Wie sind Sie überhaupt auf die Idee gekommen, den Hypomaten zu entwickeln?

2010 ist uns klar geworden, dass die Margen im Hypothekengeschäft aufgrund der Niedrigzinsen erodieren werden. Und da wir unser Geld zu 70 Prozent in diesem Geschäftsfeld erwirtschafteten, war klar, dass wir etwas tun mussten, um weiterhin erfolgreich geschäften zu können.

Sie wollten also wachsen ?

Ja. Mit einem Marktanteil von weit mehr als 50  Prozent in praktisch allen Geschäftsbereichen, sind unsere Wachstumsmöglichkeiten im Heimmarkt beschränkt. Also war für uns klar, dass wir neue Märkte erschliessen mussten. Aber wie ? Mit einer Filiale in Zürich ? Das haben unsere Vorgänger schon einmal versucht und sich eine blutige Nase geholt. Oder mit einer Preisdumping-Strategie ? Dafür sind wir zu klein und sie ist ökonomisch nicht sinnvoll. Eine Idee war dann eben, Hypotheken im Internet anzubieten. Wir wollten damit auch unser Ausleihungs-Portefeuille diversifizieren. Mit hypomat.ch haben wir es geschafft, unser Volumen und die Erträge massiv zu steigern und gleichzeitig die Risiken zu reduzieren. Wir haben über diesen Kanal mehr als 800 Millionen Franken Netto-Neugeld generiert – mit zwei Mitarbeitern wohlgemerkt.

Gab es keinen Widerstand von den Mitarbeitern gegen die digitale Konkurrenz ?

Doch.

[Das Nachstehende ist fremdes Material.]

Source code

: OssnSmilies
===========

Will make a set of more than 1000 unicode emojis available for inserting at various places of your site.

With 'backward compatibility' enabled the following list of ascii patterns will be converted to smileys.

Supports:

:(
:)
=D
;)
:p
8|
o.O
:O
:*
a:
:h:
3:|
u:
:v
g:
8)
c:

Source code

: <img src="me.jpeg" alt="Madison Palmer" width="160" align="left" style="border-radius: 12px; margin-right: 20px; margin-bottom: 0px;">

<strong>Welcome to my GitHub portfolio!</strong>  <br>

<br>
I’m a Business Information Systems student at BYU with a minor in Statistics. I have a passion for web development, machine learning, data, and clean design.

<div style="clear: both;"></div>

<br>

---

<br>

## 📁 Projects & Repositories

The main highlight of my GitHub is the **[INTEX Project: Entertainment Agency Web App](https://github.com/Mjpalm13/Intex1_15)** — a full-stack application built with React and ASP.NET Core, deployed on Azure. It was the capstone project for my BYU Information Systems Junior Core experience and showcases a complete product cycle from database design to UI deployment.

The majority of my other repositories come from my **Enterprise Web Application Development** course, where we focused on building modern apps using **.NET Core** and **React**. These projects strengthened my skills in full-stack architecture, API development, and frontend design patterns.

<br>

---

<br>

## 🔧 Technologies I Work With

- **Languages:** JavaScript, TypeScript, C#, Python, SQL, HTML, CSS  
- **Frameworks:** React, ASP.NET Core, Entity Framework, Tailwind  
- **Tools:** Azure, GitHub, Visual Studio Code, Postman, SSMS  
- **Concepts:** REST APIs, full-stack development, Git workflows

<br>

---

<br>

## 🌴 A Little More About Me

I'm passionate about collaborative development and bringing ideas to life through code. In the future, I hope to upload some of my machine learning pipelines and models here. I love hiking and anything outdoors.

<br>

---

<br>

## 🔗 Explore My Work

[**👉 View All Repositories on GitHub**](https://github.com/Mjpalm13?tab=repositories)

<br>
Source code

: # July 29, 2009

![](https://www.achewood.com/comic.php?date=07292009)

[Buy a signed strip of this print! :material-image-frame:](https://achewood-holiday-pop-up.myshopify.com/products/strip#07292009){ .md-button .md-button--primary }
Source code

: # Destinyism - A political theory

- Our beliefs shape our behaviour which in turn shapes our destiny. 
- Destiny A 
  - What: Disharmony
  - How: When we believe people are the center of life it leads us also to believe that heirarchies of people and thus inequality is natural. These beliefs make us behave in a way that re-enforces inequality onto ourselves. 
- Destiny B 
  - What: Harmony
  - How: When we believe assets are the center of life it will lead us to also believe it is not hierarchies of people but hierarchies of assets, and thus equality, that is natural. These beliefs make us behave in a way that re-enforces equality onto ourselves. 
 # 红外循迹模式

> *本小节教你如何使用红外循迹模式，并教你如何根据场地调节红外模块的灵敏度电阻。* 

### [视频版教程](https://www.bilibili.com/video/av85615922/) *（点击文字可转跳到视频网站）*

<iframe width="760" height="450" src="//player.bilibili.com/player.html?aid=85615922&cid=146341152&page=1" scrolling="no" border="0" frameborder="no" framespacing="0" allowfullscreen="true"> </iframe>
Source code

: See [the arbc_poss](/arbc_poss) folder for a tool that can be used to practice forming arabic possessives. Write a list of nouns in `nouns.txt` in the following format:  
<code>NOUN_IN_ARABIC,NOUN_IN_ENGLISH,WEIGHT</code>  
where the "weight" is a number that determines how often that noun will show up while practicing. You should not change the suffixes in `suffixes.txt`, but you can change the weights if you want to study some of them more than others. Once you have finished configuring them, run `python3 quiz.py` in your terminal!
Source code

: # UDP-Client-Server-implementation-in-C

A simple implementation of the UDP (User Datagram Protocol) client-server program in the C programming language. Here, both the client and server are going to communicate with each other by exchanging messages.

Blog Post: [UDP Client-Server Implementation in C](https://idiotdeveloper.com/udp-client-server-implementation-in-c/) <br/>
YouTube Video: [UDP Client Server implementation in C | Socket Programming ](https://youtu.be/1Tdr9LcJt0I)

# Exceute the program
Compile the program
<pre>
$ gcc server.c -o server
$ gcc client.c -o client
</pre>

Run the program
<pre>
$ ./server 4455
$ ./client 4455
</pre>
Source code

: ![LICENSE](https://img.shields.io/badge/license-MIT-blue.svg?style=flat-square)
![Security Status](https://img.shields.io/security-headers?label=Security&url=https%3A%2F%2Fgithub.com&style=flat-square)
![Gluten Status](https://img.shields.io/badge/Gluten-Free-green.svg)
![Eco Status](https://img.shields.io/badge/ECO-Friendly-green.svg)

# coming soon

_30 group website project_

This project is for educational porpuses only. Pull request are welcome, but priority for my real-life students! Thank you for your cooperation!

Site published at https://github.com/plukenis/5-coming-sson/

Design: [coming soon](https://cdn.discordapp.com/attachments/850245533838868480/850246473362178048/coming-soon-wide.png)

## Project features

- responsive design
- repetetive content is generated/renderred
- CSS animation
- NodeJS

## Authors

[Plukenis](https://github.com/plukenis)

Am Anfang hatten insbesondere die Privatkundenberater in der Filiale das Gefühl, dass der Hypomat eine Konkurrenz für sie sei. Sie hatten Angst, dass sie einen Kunden verlieren, weil dieser zum Hypomaten gehen könnte und dort seine Hypothek abschliesst statt beim Menschen in der Filiale. Während der Entwicklung der Geschäftsidee ‹Onlinehypothek› war von Anfang an die Kannibalisierung ein Riesenthema. Mit dem Argument der Kannibalisierung killen Sie jedes Innovationsprojekt. Also haben wir gerechnet und kamen zum Schluss, dass wir etwa 10 Prozent des Geschäftes kannibalisieren würden. Deshalb haben wir die Ziele unserer Berater angepasst, wenn ein Kunde tatsächlich zum Hypomaten absprang. Danach war das Thema für unsere Berater erledigt. Denn ihnen ist natürlich auch klar, dass es für die Bank besser ist, wenn der Kunde zum Hypomaten abspringt statt zu einer anderen Bank.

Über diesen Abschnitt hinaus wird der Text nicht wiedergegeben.